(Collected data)
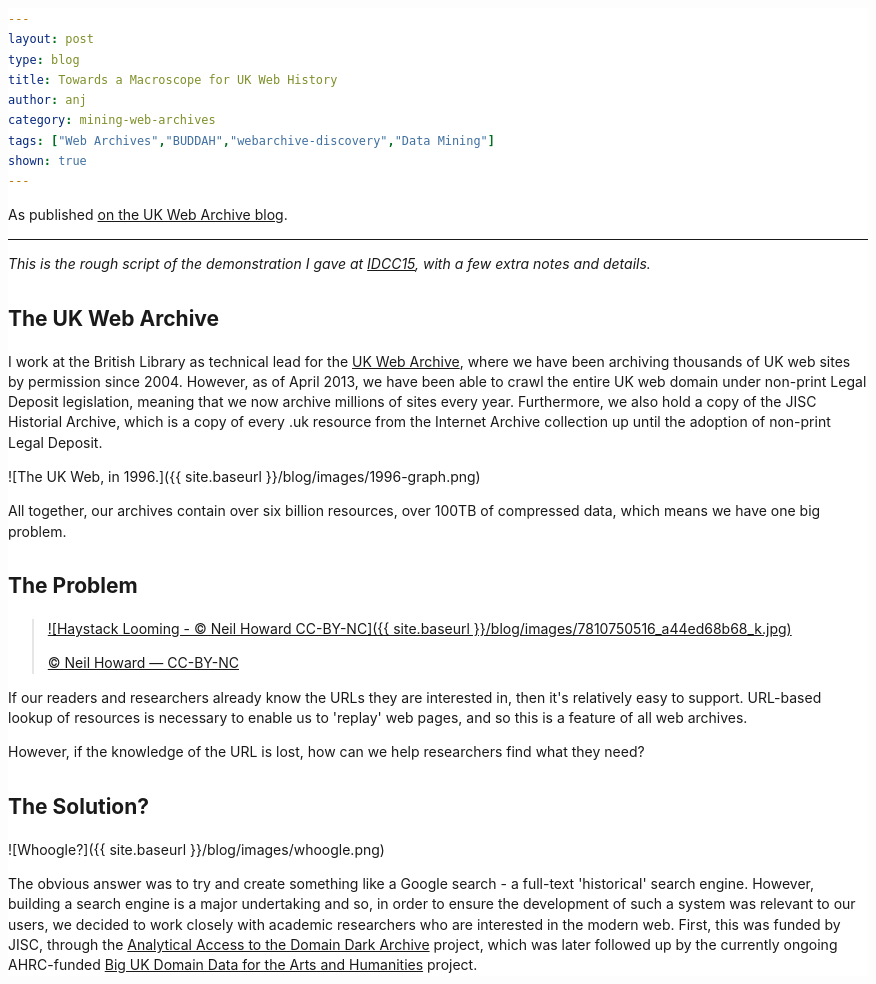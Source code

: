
 ```yaml
---
layout: post
type: blog
title: Towards a Macroscope for UK Web History
author: anj
category: mining-web-archives
tags: ["Web Archives","BUDDAH","webarchive-discovery","Data Mining"]
shown: true
---
```


As published [on the UK Web Archive blog](http://britishlibrary.typepad.co.uk/webarchive/2015/06/towards-a-macroscope-for-uk-web-history.html).


---
_This is the rough script of the demonstration I gave at [IDCC15][6], with a few extra notes and details._


## The UK Web Archive ##

I work at the British Library as technical lead for the [UK Web Archive][5], where we have been archiving thousands of UK web sites by permission since 2004. However, as of April 2013, we have been able to crawl the entire UK web domain under non-print Legal Deposit legislation, meaning that we now archive millions of sites every year. Furthermore, we also hold a copy of the JISC Historial Archive, which is a copy of every .uk resource from the Internet Archive collection up until the adoption of non-print Legal Deposit.

![The UK Web, in 1996.]({{ site.baseurl }}/blog/images/1996-graph.png)

All together, our archives contain over six billion resources, over 100TB of compressed data, which means we have one big problem.

## The Problem

> [![Haystack Looming - © Neil Howard CC-BY-NC]({{ site.baseurl }}/blog/images/7810750516_a44ed68b68_k.jpg)](https://flic.kr/p/cUd91m)
>
> [© Neil Howard &mdash; CC-BY-NC](https://flic.kr/p/cUd91m)

If our readers and researchers already know the URLs they are interested in, then it's relatively easy to support. URL-based lookup of resources is necessary to enable us to 'replay' web pages, and so this is a feature of all web archives.

However, if the knowledge of the URL is lost, how can we help researchers find what they need?

## The Solution?

![Whoogle?]({{ site.baseurl }}/blog/images/whoogle.png)

The obvious answer was to try and create something like a Google search - a full-text 'historical' search engine. However, building a search engine is a major undertaking and so, in order to ensure the development of such a system was relevant to our users, we decided to work closely with academic researchers who are interested in the modern web.  First, this was funded by JISC, through the [Analytical Access to the Domain Dark Archive][4] project, which was later followed up by the currently ongoing AHRC-funded [Big UK Domain Data for the Arts and Humanities][2] project.


[1]: http://cacm.acm.org/magazines/2011/3/105316-plug-and-play-macroscopes/fulltext
[2]: http://buddah.projects.history.ac.uk/
[3]: http://historyonics.blogspot.co.uk/2014/11/big-data-small-data-and-meaning_9.html
[4]: http://domaindarkarchive.blogspot.co.uk/
[5]: http://www.webarchive.org.uk/
[6]: http://www.dcc.ac.uk/events/idcc15/programme-presentations
[^1]: Even now, as you'll see, our search response times are fairly slow (at least compared to something like a Google search) and, more problematically, the search service can be a little flaky under load. Which you may also soon see!
[^2]: In particular,the way Tim Hitchcock presented the Macroscope at a recent presentation called [Big Data, Small Data and Meaning][3], here at the British Library Labs, has influenced how we frame our approach to this problem.
[^3]: Users can also save their queries, and to create corpora based on those queries which can then be fine-tuned, weeding out the irrelevant hits. These corpora can be annotated and further queries can be restricted to those subsets alone.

** Exercise description **
Please copy out each line of the data in which the word "resources" occurs.

** Solution **
All together, our archives contain over six billion resources, over 100TB of compressed data, which means we have one big problem.
If our readers and researchers already know the URLs they are interested in, then it's relatively easy to support. URL-based lookup of resources is necessary to enable us to 'replay' web pages, and so this is a feature of all web archives.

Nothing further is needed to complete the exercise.